### WHAT TO WORK ON
Scan the listing below. Copy each line that contains "XinYangSAU".

### SOURCE MATERIAL
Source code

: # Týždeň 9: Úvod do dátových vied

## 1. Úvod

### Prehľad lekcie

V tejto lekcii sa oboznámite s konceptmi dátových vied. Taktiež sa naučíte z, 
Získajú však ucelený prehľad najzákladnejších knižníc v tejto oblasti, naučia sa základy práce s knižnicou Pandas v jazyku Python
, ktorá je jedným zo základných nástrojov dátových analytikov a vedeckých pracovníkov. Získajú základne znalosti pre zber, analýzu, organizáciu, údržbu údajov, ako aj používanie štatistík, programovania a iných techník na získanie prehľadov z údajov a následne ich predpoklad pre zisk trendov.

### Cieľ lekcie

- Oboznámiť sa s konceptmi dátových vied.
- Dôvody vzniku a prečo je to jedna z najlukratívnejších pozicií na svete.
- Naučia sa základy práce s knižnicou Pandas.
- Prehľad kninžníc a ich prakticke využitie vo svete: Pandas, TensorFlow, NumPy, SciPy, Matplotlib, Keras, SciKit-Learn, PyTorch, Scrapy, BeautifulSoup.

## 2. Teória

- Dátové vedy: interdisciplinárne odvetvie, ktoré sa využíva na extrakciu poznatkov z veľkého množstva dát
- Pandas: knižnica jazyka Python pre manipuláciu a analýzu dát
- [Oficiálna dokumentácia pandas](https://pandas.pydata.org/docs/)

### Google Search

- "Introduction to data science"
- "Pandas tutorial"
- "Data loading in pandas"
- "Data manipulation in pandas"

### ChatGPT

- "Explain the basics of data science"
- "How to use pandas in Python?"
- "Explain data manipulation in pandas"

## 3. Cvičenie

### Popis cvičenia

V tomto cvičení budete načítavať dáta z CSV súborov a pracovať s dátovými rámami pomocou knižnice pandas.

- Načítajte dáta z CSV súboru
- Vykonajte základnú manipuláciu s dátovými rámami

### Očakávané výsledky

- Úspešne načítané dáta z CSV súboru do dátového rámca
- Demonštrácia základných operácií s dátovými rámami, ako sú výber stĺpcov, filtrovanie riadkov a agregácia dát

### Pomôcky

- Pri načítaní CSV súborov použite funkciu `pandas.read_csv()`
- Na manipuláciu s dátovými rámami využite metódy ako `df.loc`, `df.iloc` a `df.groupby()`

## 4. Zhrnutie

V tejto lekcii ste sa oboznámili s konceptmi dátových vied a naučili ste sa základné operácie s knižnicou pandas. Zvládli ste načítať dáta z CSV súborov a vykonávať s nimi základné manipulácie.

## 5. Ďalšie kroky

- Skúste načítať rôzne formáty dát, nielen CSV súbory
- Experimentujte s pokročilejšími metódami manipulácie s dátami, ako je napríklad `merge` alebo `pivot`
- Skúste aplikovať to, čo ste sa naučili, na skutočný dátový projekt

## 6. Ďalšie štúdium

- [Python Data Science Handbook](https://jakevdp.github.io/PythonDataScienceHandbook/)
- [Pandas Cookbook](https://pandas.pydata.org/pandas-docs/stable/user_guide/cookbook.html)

---

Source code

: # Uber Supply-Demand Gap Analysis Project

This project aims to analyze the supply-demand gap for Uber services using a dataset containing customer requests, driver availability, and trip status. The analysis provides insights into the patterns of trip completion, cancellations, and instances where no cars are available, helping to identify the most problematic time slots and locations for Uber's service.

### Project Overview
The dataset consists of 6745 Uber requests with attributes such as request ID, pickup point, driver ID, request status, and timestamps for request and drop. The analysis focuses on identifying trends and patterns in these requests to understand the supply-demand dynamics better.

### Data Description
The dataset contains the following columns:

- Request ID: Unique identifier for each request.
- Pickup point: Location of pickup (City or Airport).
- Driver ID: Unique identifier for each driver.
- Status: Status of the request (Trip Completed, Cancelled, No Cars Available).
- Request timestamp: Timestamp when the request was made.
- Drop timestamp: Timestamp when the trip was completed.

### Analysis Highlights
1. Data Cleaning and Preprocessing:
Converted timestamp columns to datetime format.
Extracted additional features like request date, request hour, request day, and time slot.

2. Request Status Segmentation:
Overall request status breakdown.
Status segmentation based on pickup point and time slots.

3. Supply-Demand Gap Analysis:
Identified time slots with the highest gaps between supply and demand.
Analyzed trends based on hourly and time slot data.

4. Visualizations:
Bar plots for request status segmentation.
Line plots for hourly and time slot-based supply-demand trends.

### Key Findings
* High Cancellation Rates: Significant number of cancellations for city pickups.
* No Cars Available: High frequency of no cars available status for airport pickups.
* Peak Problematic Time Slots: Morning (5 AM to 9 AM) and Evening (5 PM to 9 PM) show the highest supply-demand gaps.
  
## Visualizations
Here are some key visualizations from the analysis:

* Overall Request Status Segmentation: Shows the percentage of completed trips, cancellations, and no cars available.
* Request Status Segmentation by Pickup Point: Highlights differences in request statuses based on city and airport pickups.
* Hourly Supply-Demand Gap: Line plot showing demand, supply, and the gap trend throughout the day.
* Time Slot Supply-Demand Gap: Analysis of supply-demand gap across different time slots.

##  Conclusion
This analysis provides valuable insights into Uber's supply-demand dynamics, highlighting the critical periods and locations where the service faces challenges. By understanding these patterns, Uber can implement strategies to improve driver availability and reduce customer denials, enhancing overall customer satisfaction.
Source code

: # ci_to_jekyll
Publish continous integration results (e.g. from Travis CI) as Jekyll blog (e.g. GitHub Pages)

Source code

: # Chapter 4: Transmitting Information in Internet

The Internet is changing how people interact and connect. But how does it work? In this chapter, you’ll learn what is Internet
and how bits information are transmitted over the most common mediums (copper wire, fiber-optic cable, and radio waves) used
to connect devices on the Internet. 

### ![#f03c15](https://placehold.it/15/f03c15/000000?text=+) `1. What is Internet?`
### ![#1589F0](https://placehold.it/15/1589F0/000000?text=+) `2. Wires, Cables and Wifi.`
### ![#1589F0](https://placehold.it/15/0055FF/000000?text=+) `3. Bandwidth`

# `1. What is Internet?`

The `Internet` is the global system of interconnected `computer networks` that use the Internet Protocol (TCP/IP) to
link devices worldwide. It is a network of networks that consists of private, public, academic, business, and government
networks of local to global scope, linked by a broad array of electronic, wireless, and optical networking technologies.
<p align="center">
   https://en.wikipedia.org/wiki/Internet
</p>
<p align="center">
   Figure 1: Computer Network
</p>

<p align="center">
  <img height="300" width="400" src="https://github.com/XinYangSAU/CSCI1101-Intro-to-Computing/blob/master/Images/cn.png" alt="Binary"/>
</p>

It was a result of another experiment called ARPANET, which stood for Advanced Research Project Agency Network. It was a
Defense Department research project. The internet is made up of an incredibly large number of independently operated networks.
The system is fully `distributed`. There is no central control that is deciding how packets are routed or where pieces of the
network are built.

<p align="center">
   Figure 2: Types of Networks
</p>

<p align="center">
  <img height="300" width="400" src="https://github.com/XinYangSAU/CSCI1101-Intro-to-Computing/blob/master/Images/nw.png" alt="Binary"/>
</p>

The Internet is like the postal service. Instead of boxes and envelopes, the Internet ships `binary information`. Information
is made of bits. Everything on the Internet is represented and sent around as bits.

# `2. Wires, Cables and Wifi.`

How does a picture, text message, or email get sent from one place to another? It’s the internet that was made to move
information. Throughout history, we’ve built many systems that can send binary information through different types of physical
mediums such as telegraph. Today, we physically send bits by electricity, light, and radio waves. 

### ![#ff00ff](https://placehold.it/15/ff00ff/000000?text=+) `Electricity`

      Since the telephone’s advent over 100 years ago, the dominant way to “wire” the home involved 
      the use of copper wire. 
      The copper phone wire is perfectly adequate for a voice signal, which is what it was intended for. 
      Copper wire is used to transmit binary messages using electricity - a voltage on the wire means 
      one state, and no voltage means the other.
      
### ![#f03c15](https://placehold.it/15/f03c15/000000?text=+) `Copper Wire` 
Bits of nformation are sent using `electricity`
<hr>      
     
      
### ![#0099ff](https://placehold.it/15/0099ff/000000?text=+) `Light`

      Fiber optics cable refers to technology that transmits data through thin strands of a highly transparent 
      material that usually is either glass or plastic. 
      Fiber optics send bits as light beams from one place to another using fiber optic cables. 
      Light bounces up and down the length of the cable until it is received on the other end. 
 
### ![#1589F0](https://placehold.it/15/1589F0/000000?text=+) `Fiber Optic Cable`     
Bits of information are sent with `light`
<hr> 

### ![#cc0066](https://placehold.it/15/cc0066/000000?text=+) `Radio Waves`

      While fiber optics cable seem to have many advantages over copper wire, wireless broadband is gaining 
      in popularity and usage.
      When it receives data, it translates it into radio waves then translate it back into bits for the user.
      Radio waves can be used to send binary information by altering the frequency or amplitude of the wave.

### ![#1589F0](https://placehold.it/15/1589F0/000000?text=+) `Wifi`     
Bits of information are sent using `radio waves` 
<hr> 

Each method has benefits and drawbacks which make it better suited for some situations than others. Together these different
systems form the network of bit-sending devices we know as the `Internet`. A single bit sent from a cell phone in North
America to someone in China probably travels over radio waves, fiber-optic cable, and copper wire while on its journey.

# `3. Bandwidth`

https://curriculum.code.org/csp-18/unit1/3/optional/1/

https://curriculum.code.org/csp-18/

...

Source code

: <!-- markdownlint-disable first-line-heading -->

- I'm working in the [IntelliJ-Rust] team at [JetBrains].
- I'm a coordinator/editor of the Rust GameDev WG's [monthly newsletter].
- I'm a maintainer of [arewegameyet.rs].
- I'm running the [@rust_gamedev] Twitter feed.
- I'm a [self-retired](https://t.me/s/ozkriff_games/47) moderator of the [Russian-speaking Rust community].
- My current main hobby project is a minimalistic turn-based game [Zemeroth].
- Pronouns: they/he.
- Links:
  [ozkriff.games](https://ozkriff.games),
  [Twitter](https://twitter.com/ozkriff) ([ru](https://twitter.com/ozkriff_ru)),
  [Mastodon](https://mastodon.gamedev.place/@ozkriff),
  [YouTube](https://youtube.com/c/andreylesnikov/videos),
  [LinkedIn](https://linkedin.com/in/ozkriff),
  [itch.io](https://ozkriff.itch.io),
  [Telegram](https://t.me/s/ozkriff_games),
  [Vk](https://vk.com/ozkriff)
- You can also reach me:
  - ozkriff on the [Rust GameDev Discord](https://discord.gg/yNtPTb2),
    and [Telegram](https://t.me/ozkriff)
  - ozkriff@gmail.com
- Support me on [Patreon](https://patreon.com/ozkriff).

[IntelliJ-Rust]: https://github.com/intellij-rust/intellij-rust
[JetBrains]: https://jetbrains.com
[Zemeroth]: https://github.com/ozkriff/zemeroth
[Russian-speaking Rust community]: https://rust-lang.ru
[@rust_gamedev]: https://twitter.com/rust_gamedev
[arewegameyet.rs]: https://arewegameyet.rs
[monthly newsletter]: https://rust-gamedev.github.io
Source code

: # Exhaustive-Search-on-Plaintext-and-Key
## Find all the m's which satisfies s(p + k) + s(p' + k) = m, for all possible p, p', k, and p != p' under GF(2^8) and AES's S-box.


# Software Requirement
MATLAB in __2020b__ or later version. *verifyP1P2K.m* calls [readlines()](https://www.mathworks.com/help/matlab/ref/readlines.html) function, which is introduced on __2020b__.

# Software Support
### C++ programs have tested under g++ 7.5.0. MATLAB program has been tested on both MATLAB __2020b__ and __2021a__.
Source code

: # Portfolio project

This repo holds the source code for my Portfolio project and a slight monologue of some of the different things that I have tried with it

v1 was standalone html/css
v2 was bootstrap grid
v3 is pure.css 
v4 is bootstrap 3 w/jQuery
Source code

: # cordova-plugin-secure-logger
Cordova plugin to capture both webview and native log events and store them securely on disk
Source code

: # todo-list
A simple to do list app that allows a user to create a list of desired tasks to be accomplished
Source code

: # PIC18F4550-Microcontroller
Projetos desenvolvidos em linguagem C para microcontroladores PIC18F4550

### ANSWER TO THIS PROBLEM
  <img height="300" width="400" src="https://github.com/XinYangSAU/CSCI1101-Intro-to-Computing/blob/master/Images/cn.png" alt="Binary"/>
  <img height="300" width="400" src="https://github.com/XinYangSAU/CSCI1101-Intro-to-Computing/blob/master/Images/nw.png" alt="Binary"/>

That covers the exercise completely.